-- Opening Marker --
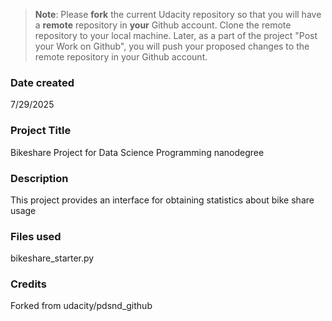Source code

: >**Note**: Please **fork** the current Udacity repository so that you will have a **remote** repository in **your** Github account. Clone the remote repository to your local machine. Later, as a part of the project "Post your Work on Github", you will push your proposed changes to the remote repository in your Github account.

### Date created
7/29/2025

### Project Title
Bikeshare Project for Data Science Programming nanodegree

### Description
This project provides an interface for obtaining statistics about bike share usage

### Files used
bikeshare_starter.py

### Credits
Forked from udacity/pdsnd_github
-- Closing Marker --
Only the lines from the one containing "### Project Title" through the end of the material belong in the answer, each restated word for word.

Your response –
### Project Title
Bikeshare Project for Data Science Programming nanodegree

### Description
This project provides an interface for obtaining statistics about bike share usage

### Files used
bikeshare_starter.py

### Credits
Forked from udacity/pdsnd_github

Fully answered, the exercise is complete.